Jesus was a real person.

Yes, this may be something you have known to be true for a long time, maybe even something you have spent time thinking about. However, I believe we are all at risk of letting our ideas about God, and specifically that way we think about and envision Jesus, get conflated with our self-image, our cultural norms, or many other aspects of life.  Like I said Sunday,

Our image of God forms both our relationship with God and our worship of God.

Therefore, it is good for us – regardless of how familiar we are with the historical information we have about who Jesus was and what that teaches us about how we can know God – to spend time reflecting on our ideas, our understandings, our images of God. Here are two brief examples.

Scripture teaches that God is our “heavenly Father.” That is the way Jesus taught his disciples to address God in prayer (Matthew 6:9). For those of us who have had the gift of a healthy relationship with a good father here on earth, it is a good and beautiful thing to imagine God being our heavenly Father. How much better must that heavenly Father be! However, for any who have been hurt or mistreated by their earthly father – whether through the injury of words and harmful actions, or the injury of neglect and absence – it is easy to let those painful and negative experiences form the way we think about God. The wounds of our interaction with humans can become – sometimes intentionally, oftentimes without our even being aware – our basis for thinking about God.

As another example, there are many different personality tests and inventories available today. As a staff here at church, we have worked with the Enneagram, Strengths Finder, and Emergenetics to name just a few. I am betting many of you have interacted with one of these in your place of work or any number of other contexts. For us, it is really valuable to understand the differences in personality between different people. This can help us better relate to, interact with, and work with one another. While scripture teaches that God is a person, we can sometimes confuse what we know about human personality to over influence our understanding of God. I think it is fair to say that Jesus had a unique personality, however it would be unhelpful to conclude that there is one human personality that best characterizes who God is.

The point of it all is this, as we approach Easter Sunday, let’s remember to spend time reflecting on our image of God.

What images come to your mind during prayer?
What assumptions do you have when you think about your relationship with God?
Have you spend time thinking about Jesus as a real person?
Are you letting anything from your own life or world unhelpfully form your ideas about God?

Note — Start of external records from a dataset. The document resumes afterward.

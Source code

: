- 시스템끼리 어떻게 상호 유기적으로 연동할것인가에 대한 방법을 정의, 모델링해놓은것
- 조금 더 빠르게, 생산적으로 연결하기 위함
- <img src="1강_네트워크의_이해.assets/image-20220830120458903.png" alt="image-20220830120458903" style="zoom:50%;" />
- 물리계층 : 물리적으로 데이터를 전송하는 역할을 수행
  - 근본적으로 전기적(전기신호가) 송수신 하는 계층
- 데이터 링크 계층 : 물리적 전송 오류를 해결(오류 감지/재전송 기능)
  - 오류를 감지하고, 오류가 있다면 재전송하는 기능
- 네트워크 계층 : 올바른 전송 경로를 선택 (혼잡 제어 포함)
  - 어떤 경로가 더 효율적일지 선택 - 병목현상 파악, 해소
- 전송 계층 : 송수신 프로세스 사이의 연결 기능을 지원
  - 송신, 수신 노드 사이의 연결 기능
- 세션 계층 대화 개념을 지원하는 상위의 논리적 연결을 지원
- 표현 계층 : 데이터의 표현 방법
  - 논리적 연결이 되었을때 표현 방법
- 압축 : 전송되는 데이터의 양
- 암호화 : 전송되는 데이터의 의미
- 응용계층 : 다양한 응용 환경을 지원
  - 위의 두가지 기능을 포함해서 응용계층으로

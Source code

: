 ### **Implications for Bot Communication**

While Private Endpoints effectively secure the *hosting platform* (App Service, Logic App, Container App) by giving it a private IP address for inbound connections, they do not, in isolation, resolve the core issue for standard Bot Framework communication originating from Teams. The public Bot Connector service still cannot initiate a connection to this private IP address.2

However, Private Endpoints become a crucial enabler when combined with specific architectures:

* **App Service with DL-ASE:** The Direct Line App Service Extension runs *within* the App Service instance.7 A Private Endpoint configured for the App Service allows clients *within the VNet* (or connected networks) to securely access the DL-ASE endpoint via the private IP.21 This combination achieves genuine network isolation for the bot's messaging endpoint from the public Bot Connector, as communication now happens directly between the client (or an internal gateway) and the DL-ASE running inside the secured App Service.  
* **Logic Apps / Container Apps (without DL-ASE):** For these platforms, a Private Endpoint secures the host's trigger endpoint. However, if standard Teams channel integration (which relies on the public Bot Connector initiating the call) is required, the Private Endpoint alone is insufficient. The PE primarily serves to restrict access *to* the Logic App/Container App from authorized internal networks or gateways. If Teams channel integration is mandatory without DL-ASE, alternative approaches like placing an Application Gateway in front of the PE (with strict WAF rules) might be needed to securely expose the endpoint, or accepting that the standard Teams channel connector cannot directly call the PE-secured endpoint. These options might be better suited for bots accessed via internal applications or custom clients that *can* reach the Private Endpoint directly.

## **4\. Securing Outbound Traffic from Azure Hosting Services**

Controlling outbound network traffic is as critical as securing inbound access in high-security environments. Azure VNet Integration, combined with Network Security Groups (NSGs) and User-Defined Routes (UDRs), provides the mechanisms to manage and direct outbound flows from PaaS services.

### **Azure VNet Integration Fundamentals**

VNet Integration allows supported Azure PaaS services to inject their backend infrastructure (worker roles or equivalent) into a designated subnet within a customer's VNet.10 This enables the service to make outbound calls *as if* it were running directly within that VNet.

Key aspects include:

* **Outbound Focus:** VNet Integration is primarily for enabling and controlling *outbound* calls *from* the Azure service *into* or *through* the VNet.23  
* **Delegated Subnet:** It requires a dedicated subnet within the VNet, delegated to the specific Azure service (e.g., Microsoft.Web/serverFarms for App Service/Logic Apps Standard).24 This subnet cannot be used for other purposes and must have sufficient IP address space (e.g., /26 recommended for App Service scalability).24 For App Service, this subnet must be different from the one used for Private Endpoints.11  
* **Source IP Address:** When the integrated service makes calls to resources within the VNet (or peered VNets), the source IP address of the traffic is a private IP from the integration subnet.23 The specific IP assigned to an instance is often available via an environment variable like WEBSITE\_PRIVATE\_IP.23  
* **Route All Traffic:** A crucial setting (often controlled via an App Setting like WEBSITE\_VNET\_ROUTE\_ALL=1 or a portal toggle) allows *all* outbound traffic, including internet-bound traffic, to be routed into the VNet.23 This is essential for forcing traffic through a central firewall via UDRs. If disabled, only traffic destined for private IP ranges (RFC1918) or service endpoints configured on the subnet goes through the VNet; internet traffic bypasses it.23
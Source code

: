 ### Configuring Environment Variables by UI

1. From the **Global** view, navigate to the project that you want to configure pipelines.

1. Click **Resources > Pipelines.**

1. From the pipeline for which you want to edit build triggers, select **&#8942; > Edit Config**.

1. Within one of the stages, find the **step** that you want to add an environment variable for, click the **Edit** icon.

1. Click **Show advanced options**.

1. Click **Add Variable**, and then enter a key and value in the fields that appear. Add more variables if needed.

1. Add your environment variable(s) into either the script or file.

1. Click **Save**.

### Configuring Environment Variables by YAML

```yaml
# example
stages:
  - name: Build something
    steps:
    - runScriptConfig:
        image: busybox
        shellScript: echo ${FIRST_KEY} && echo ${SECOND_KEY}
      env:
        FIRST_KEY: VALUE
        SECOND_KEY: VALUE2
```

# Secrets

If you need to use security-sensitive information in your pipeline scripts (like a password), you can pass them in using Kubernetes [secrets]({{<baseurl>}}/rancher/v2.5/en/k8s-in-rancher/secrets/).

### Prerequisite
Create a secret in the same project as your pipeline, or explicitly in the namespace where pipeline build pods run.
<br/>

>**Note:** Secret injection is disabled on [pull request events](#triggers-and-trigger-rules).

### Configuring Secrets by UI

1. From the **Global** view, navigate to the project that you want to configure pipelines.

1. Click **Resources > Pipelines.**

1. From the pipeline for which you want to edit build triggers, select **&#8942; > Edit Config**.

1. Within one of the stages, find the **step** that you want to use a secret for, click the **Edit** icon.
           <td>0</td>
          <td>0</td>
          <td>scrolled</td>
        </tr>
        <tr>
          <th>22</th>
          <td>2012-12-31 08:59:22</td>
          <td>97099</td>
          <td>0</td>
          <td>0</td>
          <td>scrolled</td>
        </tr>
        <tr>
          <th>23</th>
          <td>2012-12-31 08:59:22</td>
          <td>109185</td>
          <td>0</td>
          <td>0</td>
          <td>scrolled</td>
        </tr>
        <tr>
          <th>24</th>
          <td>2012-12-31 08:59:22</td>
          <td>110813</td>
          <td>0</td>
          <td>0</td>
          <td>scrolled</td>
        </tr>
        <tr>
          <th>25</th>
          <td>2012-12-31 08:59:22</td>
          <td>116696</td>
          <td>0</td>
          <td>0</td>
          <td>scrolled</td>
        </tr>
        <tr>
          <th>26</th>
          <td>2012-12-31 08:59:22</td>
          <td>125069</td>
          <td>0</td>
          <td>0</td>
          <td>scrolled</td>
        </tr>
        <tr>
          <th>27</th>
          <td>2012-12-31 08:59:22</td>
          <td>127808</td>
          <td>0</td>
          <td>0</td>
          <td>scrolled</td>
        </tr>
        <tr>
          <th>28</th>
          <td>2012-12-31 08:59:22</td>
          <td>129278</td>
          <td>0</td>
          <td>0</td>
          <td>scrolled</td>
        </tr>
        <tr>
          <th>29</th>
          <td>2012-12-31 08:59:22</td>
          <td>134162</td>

Here are a few thoughts from biblical scholars to round out this little exploration. You can find a number of recommendations below for books that dive even deeper into questions about the historical person, Jesus of Nazareth, God’s messiah.

The overarching feel is that [scripture] is written as a sort of drama that is meant to be acted out. Or, rather, it’s part of a play, the much larger play which consists of the whole Bible. The heaven-and earth story, the story of God and the world, creation and covenant, creation spoiled and covenant broken and then covenant renewed and creation restored. The New Testament is the book where all this comes in to land and it lands in the form of an invitation: this can be and should by your story, my story, the story which makes sense of us, which restores us to sense after the nonsense of our lives, the story which breathes hope into a world of chaos, and love into cold hearts and lives.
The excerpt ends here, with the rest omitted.